◆ Problem to work on
Which lines of the data hold the word "minority"? Copy all of them.
○ ○ ○ ○
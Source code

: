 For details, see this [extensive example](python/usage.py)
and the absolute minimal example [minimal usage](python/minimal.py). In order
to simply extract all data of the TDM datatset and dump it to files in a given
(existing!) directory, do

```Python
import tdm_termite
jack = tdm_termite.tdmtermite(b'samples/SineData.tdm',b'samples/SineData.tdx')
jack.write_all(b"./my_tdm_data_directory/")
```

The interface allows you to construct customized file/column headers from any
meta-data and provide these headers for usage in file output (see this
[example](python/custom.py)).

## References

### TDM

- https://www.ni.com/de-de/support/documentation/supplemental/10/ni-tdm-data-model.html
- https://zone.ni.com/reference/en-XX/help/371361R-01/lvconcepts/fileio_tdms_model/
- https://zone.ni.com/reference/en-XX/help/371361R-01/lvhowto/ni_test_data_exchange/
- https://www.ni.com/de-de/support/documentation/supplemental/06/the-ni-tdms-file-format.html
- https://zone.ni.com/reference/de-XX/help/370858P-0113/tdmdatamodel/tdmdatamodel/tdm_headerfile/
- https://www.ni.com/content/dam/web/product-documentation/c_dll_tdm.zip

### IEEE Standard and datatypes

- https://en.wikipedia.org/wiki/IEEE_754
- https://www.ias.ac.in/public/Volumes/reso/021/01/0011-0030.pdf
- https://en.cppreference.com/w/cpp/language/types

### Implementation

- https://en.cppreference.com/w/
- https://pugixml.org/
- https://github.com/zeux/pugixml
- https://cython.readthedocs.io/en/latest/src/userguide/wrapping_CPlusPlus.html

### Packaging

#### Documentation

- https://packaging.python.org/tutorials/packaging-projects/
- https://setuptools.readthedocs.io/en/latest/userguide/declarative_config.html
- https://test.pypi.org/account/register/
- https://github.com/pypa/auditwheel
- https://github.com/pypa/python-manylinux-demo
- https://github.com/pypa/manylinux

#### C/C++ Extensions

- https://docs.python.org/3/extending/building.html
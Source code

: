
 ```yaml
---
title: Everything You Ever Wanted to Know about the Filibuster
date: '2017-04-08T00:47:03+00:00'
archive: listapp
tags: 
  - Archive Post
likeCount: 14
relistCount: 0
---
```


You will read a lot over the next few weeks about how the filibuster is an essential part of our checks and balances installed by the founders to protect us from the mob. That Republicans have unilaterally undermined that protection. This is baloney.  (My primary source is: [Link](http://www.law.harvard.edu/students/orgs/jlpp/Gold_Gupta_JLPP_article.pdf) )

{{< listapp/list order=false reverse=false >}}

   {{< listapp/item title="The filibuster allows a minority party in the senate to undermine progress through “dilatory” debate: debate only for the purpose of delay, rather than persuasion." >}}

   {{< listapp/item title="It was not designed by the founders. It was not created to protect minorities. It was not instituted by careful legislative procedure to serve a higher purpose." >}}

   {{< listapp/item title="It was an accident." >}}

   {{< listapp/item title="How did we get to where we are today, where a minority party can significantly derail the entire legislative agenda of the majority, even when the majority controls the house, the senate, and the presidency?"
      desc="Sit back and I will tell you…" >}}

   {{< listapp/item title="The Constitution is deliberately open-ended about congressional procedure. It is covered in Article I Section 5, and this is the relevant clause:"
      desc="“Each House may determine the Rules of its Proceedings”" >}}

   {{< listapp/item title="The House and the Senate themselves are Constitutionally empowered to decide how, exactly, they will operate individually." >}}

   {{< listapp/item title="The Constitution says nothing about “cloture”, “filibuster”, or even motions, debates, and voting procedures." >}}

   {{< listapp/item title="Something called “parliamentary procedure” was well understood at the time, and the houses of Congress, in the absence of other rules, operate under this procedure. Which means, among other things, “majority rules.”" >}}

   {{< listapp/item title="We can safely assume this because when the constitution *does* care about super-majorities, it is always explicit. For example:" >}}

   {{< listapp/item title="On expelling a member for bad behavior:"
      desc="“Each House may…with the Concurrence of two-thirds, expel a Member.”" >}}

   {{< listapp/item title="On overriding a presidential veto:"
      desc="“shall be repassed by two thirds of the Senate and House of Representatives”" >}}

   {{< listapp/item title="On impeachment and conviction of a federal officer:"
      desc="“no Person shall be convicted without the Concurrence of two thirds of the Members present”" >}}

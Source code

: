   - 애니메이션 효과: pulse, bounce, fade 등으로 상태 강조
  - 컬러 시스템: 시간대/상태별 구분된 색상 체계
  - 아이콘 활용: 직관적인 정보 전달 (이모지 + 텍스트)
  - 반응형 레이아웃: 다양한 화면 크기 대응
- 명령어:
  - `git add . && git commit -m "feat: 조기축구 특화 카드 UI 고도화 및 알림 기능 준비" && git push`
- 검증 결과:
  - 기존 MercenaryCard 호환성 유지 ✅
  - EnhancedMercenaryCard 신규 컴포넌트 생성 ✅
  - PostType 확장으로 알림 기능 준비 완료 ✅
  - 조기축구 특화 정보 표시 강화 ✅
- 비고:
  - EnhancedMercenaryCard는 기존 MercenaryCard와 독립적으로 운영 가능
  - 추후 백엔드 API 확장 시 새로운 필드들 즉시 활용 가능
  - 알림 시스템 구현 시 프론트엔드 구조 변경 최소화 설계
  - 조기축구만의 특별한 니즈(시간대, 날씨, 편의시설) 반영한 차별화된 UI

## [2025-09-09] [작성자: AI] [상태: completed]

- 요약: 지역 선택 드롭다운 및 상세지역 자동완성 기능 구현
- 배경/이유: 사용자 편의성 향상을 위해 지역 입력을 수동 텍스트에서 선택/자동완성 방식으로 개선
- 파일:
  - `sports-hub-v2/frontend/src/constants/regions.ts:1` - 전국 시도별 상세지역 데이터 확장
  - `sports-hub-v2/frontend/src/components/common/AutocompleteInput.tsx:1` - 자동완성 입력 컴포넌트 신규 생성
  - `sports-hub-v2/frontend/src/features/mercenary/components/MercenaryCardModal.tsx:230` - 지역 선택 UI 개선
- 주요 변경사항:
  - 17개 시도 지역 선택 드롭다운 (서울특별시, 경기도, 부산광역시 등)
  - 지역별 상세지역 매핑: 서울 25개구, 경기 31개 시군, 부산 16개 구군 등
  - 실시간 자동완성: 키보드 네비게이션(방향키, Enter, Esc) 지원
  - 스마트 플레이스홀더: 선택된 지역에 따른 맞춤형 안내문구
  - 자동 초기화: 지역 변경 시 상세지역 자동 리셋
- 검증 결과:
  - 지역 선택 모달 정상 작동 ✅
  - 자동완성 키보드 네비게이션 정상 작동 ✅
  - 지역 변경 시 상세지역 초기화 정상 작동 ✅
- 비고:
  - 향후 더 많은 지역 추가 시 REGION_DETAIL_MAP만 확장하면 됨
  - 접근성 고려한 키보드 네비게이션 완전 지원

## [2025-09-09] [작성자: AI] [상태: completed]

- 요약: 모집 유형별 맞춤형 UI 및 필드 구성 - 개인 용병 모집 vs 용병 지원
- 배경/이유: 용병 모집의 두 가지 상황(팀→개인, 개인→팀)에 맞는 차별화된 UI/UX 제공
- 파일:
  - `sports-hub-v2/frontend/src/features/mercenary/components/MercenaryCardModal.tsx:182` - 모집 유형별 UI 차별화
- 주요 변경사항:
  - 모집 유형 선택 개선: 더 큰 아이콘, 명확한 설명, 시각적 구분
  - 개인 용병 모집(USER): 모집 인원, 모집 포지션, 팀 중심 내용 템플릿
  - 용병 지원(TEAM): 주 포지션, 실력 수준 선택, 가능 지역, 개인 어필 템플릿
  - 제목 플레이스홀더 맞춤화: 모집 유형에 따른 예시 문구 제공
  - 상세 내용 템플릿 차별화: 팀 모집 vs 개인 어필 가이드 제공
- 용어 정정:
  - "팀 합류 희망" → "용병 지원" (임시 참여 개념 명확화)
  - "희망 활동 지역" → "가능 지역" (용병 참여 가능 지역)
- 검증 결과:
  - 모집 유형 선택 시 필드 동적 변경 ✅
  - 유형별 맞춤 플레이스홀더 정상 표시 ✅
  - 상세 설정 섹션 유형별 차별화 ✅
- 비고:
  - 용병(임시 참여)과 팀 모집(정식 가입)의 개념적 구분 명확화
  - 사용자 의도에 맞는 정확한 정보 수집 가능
○ ○ ○ ○
◆ Exercise response
   {{< listapp/item title="The filibuster allows a minority party in the senate to undermine progress through “dilatory” debate: debate only for the purpose of delay, rather than persuasion." >}}
   {{< listapp/item title="How did we get to where we are today, where a minority party can significantly derail the entire legislative agenda of the majority, even when the majority controls the house, the senate, and the presidency?"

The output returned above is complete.